I concede nonetheless that he has a point. Being a writer, I’ve found, frequently puts me in situations where I act in ways that push the boundaries of my comfort zone — and leave my family’s far behind. I’m reminded, for example, of the time I showed up at a community PFLAG meeting for No Going Back (Parents and Friends of Lesbians And Gays, except that now they’ve expanded it beyond the acronym to include other categories such as transgendered). I felt intensely uncomfortable going into the meeting — but I did it anyway, because I thought my writing would be better if I had actually experienced some of what I was writing about. And I think it was.
Part of the reason for my embarrassment, I suspect, is that I lack confidence in myself as a writer. Perhaps this will be different once I get a few more publications under my belt. When I say, “I’m doing research for a book I’m writing,” I feel very much a fraud, even though it’s nothing more than the truth.

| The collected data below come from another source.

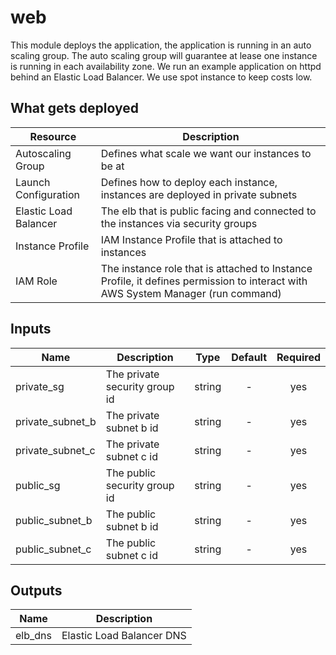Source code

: # web

This module deploys the application, the application is running in an auto scaling group.
The auto scaling group will guarantee at lease one instance is running in each availability zone.
We run an example application on httpd behind an Elastic Load Balancer.
We use spot instance to keep costs low.

## What gets deployed
| Resource              | Description
| ---                   | ---
| Autoscaling Group     | Defines what scale we want our instances to be at
| Launch Configuration  | Defines how to deploy each instance, instances are deployed in private subnets
| Elastic Load Balancer | The elb that is public facing and connected to the instances via security groups
| Instance Profile      | IAM Instance Profile that is attached to instances
| IAM Role              | The instance role that is attached to Instance Profile, it defines permission to interact with AWS System Manager (run command)

## Inputs

| Name             | Description                   | Type   | Default | Required |
| ------           | -------------                 | :----: | :-----: | :-----:  |
| private_sg       | The private security group id | string | -       | yes      |
| private_subnet_b | The private subnet b id       | string | -       | yes      |
| private_subnet_c | The private subnet c id       | string | -       | yes      |
| public_sg        | The public security group id  | string | -       | yes      |
| public_subnet_b  | The public subnet b id        | string | -       | yes      |
| public_subnet_c  | The public subnet c id        | string | -       | yes      |

## Outputs

| Name    | Description               |
| ------  | -------------             |
| elb_dns | Elastic Load Balancer DNS |

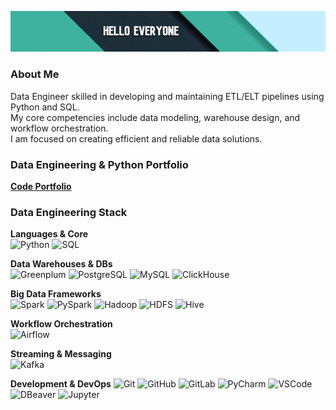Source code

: ![Hello](https://github.com/Ersildan/ersildan/blob/main/head.jpg)

### About Me
Data Engineer skilled in developing and maintaining ETL/ELT pipelines using Python and SQL. <br>
My core competencies include data modeling, warehouse design, and workflow orchestration. <br>
I am focused on creating efficient and reliable data solutions.

### Data Engineering & Python Portfolio
**[Code Portfolio](https://github.com/ersildan/Code-Portfolio)** 

### Data Engineering Stack

**Languages & Core**  
<img src="https://img.shields.io/badge/Python-3776AB?style=flat-square&logo=python&logoColor=white&logoWidth=20" alt="Python" height="22">
<img src="https://img.shields.io/badge/SQL-4479A1?style=flat-square&logo=postgresql&logoColor=white&logoWidth=20" alt="SQL" height="22">

**Data Warehouses & DBs**  
<img src="https://img.shields.io/badge/Greenplum-00A98F?style=flat-square&logo=greenplum&logoColor=white&logoWidth=20" alt="Greenplum" height="22">
<img src="https://img.shields.io/badge/PostgreSQL-336791?style=flat-square&logo=postgresql&logoColor=white&logoWidth=20" alt="PostgreSQL" height="22">
<img src="https://img.shields.io/badge/MySQL-4479A1?style=flat-square&logo=mysql&logoColor=white&logoWidth=20" alt="MySQL" height="22">
<img src="https://img.shields.io/badge/ClickHouse-FF6B00?style=flat-square&logo=clickhouse&logoColor=white&logoWidth=20" alt="ClickHouse" height="22">

**Big Data Frameworks**  
<img src="https://img.shields.io/badge/Apache_Spark-E25A1C?style=flat-square&logo=apachespark&logoColor=white&logoWidth=20" alt="Spark" height="22">
<img src="https://img.shields.io/badge/PySpark-73C5E8?style=flat-square&logo=apachespark&logoColor=white&logoWidth=20" alt="PySpark" height="22">
<img src="https://img.shields.io/badge/Apache_Hadoop-66CCFF?style=flat-square&logo=apachehadoop&logoColor=black&logoWidth=20" alt="Hadoop" height="22">
<img src="https://img.shields.io/badge/HDFS-66CCFF?style=flat-square&logo=apachehadoop&logoColor=black&logoWidth=20" alt="HDFS" height="22">
<img src="https://img.shields.io/badge/Apache_Hive-FDEE21?style=flat-square&logo=apachehive&logoColor=black&logoWidth=20" alt="Hive" height="22">

**Workflow Orchestration**  
<img src="https://img.shields.io/badge/Apache_Airflow-017CEE?style=flat-square&logo=apacheairflow&logoColor=white&logoWidth=20" alt="Airflow" height="22">

**Streaming & Messaging**  
<img src="https://img.shields.io/badge/Apache_Kafka-231F20?style=flat-square&logo=apachekafka&logoColor=white&logoWidth=20" alt="Kafka" height="22">

**Development & DevOps** 
<img src="https://img.shields.io/badge/Git-F05032?style=flat-square&logo=git&logoColor=white&logoWidth=20" alt="Git" height="22">
<img src="https://img.shields.io/badge/GitHub-181717?style=flat-square&logo=github&logoColor=white&logoWidth=20" alt="GitHub" height="22">
<img src="https://img.shields.io/badge/GitLab-FC6D26?style=flat-square&logo=gitlab&logoColor=white&logoWidth=20" alt="GitLab" height="22">
<img src="https://img.shields.io/badge/PyCharm-000000?style=flat-square&logo=pycharm&logoColor=white&logoWidth=20" alt="PyCharm" height="22">
<img src="https://img.shields.io/badge/VS_Code-007ACC?style=flat-square&logo=visualstudiocode&logoColor=white&logoWidth=20" alt="VSCode" height="22">
<img src="https://img.shields.io/badge/DBeaver-372923?style=flat-square&logo=dbeaver&logoColor=white&logoWidth=20" alt="DBeaver" height="22">
<img src="https://img.shields.io/badge/Jupyter-F37626?style=flat-square&logo=jupyter&logoColor=white&logoWidth=20" alt="Jupyter" height="22">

It’s a truism that if you act as if what you’re doing is perfectly normal, others are likely to treat it that way too.
I admit in this respect to a certain jealousy of Shayne Bell, a member of my old writing group Xenobia who (together with Dave Wolverton) was among the first to break into professional writing. Shayne had a remarkable ability to approach total strangers with what appeared to be absolutely no embarrassment when it came to requests related to his writing. So sincere was his demeanor, so clean-cut his appearance, so reasonable and modest his approach, that he could charm pretty much anyone into doing pretty much anything — or at least, so it seemed to me at the time. Shayne was a dangerous man, or at any rate could have been had he chosen to use his gifts as a con artist or politician instead of storyteller. Perhaps I’ll develop more of that kind of confidence when/if I have more published titles under my name.
The day I showed up without prior notice at the school, I first drove around the neighborhood. My original intent had been to drive back and forth in front of the school several times (I wanted to observe while kids were getting out of school), but after a couple of passes, I decided that was a little too stalker-like. So I parked in the nearby district office lot, walked over to the school, and then talked to someone at the school office, who in turn called out the vice-principal I’d been communicating with. We talked briefly. She said I wouldn’t be able to stay there and observe without talking to the principal first, and encouraged me to email her to set up something.
So that’s what I did. I thought about it for a couple of weeks, then decided that what I really needed was a tour of the school — ideally while students were there, but I assumed it would be less disruptive and easier to arrange after school. I composed an email to the vice-principal, specifying the types of areas I wanted to see (halls, commons areas, auditoriums, etc.) and explaining that it wasn’t so much a matter of wanting specific information about the school but rather of wanting to get a feel for the school — which is both older and larger than the one my own children attend, and with a somewhat different student demographic. I also was careful to trot out my credentials as an actual published author, one who had even received a short review in one of the local Twin Cities newspapers, and listed my website. I then had to do the same for the principal — and was rewarded with a message asking me to schedule a time for a school tour with the principal. Success!
So that’s what I’m set to do tomorrow morning (the Tuesday before Thanksgiving — this part was originally written a week ago). I’m looking forward to it. Part of me wishes that I had been more self-assured from the start — it was kind of awkward talking to the office staff when I showed up without any kind of appointment, saying, “I just want to stand somewhere and watch the students going out the doors.” But comfortable or not, the fact remains that I actually did it: another small-but-real challenge surmounted in my quest to write my stories.
So. I went into the office, spent about 10 minutes waiting — which was actually kind of nice, since I got to watch students going back and forth during one of the breaks between classes — then spoke with the principal. He had concerns about confidentiality, but when I explained that what I wanted was all in the nature of background and that I wasn’t planning to share any specifics about their school and its students, it seemed to allay those concerns. I also gave him a copy of No Going Back — don’t know if he’ll read it, but it seemed like the thing to do. (Note to self: remember to record the cost of the copy as a research expense…)
After we had talked, he fetched a counselor to show me around for about 20 minutes. We got to see open areas, the library (er, media center), the lunch area (with students eating lunch), the gym, and the halls. I took some notes — more as an immediate aid to memory then as anything else. I took in the ambience. And then I went home.